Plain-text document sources
• • • •
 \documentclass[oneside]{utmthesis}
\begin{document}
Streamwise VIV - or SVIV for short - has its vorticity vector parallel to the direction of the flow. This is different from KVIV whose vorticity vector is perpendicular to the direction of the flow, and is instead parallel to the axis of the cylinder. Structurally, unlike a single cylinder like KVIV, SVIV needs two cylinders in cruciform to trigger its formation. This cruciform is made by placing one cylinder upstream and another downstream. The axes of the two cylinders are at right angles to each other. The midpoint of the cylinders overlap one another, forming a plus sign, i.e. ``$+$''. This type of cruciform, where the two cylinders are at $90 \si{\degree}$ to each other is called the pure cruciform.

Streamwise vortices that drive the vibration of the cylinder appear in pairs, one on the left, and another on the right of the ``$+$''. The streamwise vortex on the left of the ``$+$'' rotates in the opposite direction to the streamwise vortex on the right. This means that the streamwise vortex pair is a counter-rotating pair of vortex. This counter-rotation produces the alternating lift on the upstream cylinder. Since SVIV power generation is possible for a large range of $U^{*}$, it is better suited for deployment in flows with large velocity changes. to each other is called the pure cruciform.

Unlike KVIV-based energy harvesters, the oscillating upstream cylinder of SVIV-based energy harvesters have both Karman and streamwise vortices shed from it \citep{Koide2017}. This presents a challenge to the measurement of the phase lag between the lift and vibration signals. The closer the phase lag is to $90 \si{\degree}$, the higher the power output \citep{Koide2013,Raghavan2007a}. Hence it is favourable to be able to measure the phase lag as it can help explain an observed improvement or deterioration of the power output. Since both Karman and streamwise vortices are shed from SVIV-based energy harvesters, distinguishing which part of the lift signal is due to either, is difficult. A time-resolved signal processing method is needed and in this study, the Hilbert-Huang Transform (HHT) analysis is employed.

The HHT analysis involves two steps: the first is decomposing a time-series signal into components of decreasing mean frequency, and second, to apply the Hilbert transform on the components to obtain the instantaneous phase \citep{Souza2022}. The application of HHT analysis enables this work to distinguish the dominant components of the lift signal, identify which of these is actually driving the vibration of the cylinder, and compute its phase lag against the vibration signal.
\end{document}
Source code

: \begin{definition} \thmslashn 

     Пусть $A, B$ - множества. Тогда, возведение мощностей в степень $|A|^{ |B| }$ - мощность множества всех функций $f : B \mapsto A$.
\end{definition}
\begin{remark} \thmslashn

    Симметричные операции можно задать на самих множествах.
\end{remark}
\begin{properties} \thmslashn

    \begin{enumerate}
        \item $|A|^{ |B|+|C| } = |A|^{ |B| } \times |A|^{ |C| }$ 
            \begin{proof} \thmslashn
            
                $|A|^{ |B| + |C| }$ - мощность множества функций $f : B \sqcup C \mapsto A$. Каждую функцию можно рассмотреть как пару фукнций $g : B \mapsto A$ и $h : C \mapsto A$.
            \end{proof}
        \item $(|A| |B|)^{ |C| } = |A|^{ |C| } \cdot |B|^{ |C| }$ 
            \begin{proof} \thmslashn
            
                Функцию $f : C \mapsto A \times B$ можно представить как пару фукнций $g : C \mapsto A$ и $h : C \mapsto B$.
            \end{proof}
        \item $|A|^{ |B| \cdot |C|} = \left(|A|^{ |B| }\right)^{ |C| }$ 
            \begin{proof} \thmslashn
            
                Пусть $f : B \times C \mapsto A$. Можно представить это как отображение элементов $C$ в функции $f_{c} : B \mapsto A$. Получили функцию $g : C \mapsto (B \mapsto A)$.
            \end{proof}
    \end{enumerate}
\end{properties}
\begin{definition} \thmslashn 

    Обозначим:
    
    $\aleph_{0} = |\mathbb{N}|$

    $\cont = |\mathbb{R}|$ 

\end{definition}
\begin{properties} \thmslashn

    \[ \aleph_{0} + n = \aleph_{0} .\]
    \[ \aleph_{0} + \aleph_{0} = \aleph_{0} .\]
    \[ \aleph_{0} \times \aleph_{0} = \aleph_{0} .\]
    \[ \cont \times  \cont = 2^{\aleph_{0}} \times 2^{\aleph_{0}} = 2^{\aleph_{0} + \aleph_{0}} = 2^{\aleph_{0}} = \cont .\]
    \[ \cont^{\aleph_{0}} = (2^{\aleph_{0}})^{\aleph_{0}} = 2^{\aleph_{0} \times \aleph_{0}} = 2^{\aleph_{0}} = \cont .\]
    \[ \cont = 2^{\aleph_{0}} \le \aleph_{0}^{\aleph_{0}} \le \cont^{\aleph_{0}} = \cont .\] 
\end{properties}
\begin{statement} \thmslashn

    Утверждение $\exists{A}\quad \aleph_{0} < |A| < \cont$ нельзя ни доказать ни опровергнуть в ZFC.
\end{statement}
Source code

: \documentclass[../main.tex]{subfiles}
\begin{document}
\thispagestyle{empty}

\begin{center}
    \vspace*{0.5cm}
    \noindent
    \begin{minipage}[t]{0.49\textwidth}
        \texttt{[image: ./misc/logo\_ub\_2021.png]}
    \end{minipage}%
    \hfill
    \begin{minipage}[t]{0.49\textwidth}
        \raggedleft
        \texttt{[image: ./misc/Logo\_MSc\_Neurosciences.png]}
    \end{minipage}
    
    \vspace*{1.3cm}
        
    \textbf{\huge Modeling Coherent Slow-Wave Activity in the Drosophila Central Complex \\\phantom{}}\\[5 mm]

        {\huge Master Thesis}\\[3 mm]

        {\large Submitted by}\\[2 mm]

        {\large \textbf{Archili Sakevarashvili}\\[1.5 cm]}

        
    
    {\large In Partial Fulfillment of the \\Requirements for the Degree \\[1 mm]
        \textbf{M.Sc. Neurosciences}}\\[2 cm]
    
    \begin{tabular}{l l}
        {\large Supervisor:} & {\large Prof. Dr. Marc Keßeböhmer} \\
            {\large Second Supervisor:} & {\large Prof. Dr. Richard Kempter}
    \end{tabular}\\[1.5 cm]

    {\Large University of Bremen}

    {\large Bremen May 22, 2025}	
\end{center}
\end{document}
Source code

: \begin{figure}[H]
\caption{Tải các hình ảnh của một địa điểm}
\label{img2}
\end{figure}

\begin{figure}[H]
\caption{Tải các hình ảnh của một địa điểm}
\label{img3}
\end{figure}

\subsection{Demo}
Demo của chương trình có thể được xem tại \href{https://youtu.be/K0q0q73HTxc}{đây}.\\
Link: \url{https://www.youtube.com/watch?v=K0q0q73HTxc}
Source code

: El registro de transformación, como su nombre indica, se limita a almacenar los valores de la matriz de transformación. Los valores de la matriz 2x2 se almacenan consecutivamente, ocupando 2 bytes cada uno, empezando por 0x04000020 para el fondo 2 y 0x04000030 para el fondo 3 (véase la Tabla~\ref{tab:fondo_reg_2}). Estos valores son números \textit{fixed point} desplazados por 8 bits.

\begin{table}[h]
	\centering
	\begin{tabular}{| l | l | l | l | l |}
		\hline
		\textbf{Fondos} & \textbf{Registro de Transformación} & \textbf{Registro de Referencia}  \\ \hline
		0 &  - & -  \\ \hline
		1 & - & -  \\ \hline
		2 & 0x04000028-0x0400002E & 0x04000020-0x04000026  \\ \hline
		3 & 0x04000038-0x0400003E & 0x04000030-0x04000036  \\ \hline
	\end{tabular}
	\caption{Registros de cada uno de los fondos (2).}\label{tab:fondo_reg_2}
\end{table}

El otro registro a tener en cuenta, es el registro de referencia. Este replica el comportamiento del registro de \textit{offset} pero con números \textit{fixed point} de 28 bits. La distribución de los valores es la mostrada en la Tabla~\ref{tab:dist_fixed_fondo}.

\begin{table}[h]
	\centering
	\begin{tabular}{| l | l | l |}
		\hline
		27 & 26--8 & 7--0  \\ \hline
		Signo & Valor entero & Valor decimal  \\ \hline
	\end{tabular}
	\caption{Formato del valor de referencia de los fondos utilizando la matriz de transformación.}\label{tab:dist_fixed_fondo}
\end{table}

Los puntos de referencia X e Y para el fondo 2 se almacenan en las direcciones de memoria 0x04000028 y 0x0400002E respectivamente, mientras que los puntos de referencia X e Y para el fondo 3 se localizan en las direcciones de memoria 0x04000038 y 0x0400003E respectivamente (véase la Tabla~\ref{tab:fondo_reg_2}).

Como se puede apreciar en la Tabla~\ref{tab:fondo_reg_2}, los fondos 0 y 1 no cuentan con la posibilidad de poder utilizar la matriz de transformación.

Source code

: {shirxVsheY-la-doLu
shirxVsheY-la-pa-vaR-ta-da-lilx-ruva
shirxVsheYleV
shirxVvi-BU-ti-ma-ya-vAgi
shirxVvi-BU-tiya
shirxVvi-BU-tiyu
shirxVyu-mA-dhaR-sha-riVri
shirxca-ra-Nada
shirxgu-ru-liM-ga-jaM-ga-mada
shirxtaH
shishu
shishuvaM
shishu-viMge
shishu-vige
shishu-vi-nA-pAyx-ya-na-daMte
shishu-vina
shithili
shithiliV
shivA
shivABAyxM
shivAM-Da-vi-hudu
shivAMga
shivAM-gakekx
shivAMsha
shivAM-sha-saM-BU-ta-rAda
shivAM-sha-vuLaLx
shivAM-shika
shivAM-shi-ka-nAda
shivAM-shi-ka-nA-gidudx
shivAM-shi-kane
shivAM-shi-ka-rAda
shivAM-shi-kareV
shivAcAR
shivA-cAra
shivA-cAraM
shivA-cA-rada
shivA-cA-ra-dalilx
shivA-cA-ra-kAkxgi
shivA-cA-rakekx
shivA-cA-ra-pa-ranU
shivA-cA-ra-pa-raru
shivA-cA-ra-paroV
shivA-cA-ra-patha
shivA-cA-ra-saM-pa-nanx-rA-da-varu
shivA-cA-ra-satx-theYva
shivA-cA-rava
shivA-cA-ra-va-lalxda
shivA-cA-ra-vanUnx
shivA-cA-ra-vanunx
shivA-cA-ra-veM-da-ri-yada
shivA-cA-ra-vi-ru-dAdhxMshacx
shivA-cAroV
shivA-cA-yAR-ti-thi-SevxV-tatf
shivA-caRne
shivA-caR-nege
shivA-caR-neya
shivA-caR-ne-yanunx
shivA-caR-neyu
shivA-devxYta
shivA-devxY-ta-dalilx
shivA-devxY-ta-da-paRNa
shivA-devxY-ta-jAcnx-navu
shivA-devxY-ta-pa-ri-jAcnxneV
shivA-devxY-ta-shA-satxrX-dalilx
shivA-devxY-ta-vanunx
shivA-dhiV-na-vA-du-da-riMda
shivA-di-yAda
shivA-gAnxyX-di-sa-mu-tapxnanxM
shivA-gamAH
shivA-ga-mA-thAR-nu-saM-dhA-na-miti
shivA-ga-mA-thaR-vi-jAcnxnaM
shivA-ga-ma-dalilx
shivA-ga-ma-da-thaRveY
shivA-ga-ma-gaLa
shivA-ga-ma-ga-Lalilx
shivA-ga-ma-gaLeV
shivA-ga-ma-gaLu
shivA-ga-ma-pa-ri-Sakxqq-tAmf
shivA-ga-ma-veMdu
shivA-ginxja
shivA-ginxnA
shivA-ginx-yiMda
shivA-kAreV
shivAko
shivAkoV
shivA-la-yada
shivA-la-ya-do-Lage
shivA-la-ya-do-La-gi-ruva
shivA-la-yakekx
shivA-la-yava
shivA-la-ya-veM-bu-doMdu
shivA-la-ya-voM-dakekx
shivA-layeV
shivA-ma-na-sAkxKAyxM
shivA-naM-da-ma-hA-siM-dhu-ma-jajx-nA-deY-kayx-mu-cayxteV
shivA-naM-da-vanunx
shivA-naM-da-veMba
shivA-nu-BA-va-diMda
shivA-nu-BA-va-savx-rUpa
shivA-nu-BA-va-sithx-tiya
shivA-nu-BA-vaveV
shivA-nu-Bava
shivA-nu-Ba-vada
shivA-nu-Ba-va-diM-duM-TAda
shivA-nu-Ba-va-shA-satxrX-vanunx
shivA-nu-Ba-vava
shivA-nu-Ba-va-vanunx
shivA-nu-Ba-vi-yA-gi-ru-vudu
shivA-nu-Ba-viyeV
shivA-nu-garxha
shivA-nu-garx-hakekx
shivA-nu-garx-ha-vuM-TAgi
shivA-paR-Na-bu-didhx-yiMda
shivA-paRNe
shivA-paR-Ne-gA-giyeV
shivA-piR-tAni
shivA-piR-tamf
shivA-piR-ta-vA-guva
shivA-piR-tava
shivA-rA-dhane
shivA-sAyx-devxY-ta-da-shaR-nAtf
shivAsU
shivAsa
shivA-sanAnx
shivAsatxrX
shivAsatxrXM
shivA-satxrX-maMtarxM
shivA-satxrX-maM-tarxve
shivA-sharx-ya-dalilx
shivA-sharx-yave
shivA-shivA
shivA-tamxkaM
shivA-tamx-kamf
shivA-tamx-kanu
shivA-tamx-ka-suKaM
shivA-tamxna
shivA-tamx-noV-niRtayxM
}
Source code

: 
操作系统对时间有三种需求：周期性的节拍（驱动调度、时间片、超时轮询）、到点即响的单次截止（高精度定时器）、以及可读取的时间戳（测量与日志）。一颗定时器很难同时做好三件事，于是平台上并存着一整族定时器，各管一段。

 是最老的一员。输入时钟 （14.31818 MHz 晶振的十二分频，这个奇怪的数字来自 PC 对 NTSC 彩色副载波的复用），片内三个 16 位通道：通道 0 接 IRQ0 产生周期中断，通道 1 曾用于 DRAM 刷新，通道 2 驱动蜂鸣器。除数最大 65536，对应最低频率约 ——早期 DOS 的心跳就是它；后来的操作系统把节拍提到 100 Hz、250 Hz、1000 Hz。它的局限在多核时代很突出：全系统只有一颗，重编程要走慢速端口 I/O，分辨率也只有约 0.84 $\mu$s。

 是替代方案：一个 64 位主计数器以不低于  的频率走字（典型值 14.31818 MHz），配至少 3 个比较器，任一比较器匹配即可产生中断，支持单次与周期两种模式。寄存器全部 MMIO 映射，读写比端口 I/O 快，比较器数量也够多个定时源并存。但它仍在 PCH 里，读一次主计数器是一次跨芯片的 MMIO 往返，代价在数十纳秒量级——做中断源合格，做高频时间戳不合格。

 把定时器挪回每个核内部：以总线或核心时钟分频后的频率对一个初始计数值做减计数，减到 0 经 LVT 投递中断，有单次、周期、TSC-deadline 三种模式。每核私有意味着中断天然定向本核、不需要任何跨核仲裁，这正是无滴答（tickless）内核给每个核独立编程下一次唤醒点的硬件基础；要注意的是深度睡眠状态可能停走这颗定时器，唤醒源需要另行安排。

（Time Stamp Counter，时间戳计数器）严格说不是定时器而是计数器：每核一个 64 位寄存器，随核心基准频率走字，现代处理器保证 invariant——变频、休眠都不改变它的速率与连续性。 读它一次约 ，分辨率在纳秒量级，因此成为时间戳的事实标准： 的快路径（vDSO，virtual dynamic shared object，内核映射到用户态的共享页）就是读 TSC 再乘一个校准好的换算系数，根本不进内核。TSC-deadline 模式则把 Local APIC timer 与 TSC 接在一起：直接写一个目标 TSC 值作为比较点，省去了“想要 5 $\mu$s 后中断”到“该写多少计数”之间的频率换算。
• • • •
### Try it
The answer must be every line from the records above that contains the word "sharx", copied out.

### Finished exercise
shivA-sharx-ya-dalilx
shivA-sharx-yave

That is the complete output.